If an offering involves features which could possibly result in refusal of a receipt under section 120 of the Securities Regulation, this should be dealt with right from the start either in the prospectus or in a letter from appropriate person at the time of the submission. The most commonly neglected area is the track record or financial condition of officers, directors, promoters or control persons of the issuer, or the acceptability of persons who have expressed professional opinions in the prospectus. A proper due diligence review should identify these areas of concern. Where such problems are found, the participants or the structure of the offering should be changed before the submission is filed or, where appropriate, there should be disclosure in the prospectus.

7. Hyperbole

A prospectus must be a balanced disclosure document, not promotional literature. Too many prospectuses contain claims which cannot be substantiated or are exaggerated, and may in addition fail to give a balanced summary of the risk factors to which the issuer and its business are subject. A due diligence review should challenge every claim, expose unsupportable assumptions and recognize risks which may not be readily apparent. When an analyst is required to raise these issues, it means the required due diligence has not been done.
All of the above situations are avoidable by the exercise of due diligence prior to filing the preliminary prospectuses.
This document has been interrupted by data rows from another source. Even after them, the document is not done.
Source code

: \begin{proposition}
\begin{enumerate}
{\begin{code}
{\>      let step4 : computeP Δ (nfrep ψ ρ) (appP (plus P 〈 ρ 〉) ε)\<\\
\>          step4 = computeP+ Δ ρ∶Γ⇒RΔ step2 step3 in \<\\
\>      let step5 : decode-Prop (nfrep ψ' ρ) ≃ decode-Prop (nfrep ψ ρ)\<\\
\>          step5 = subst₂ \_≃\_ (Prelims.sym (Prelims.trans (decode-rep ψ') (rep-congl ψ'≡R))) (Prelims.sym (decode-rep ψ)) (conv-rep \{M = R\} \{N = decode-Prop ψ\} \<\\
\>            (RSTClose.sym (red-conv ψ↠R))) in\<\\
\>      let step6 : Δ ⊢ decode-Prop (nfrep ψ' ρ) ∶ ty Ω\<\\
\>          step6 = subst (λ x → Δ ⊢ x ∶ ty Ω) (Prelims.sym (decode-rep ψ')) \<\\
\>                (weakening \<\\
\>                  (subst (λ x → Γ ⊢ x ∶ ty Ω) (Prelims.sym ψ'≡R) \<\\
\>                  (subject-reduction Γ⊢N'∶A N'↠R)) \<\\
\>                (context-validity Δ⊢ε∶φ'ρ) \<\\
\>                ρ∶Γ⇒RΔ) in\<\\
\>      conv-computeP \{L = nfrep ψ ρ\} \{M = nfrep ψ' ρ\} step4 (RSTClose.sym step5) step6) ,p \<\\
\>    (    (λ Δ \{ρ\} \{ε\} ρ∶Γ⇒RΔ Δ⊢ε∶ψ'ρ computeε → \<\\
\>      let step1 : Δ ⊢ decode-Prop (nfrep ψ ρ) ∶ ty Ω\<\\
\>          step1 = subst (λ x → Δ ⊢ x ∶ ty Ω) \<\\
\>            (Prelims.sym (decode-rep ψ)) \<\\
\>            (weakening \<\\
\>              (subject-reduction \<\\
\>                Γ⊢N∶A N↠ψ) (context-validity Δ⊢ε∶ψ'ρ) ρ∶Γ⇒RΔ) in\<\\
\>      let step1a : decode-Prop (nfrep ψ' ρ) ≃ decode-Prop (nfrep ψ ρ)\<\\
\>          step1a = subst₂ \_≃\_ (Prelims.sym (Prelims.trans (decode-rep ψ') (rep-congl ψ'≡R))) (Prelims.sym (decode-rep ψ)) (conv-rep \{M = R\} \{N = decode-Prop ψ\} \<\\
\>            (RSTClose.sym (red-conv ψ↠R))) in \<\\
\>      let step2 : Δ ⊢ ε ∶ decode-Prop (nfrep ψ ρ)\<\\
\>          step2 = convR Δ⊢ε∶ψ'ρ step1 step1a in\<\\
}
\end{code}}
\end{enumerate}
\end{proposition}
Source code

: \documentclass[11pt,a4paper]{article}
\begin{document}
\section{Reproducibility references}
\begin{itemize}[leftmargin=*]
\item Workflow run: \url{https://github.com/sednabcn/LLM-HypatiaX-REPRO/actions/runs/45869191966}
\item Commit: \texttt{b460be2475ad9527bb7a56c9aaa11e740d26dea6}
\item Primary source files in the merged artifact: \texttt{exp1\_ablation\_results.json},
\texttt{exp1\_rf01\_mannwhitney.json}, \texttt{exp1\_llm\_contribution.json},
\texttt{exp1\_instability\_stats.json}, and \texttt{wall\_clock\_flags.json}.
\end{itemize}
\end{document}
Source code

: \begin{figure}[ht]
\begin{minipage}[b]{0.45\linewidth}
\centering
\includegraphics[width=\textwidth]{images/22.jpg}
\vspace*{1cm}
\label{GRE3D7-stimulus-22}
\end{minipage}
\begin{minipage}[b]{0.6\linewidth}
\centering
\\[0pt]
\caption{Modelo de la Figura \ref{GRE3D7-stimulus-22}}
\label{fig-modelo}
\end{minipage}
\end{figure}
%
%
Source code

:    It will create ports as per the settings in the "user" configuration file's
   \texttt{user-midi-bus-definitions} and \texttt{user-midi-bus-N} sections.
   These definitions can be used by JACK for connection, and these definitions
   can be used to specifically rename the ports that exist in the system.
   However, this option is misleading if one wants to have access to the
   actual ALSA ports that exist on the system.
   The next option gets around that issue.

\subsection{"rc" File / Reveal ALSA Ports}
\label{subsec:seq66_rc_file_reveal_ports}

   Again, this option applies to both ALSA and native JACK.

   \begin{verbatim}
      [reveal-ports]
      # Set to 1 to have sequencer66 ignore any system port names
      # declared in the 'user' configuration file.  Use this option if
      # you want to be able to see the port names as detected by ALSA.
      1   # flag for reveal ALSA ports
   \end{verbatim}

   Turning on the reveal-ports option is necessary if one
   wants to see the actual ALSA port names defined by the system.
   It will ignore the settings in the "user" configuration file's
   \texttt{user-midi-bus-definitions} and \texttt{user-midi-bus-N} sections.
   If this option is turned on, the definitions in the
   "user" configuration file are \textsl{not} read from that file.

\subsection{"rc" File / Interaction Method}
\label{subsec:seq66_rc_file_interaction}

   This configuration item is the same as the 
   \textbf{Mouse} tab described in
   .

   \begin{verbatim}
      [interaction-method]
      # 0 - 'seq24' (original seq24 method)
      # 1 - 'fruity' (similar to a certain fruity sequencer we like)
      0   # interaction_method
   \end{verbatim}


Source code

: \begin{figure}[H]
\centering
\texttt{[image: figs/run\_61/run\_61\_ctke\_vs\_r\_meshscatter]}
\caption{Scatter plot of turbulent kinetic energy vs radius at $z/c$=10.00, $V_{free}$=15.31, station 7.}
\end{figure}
In the coming months, the Securities Commission will be working closely with issuers, underwriters and their professional advisors to reach an understanding as to the appropriate standards of due diligence, particularly in the case of offerings by junior issuers.

As a final matter, on local prospectus filings, this office will now send copies of deficiency letters to the underwriter or agent, auditor, and technical report writer involved in the offering, as well as to the filing solicitor and the issuer. Where more than one underwriter or agent is involved, the filing solicitor's letter should indicate the name of a person who will act as a "lead" agent or underwriter for the purpose of receiving the deficiencies, and that person will then be responsible for keeping the other agents or underwriters advised of the progress of the filing. It is anticipated that this procedure will reduce delays in responding to deficiencies, and disseminate more widely the concerns and standards of this office.

DATED at Vancouver, British Columbia, this 9th day of October, 1987.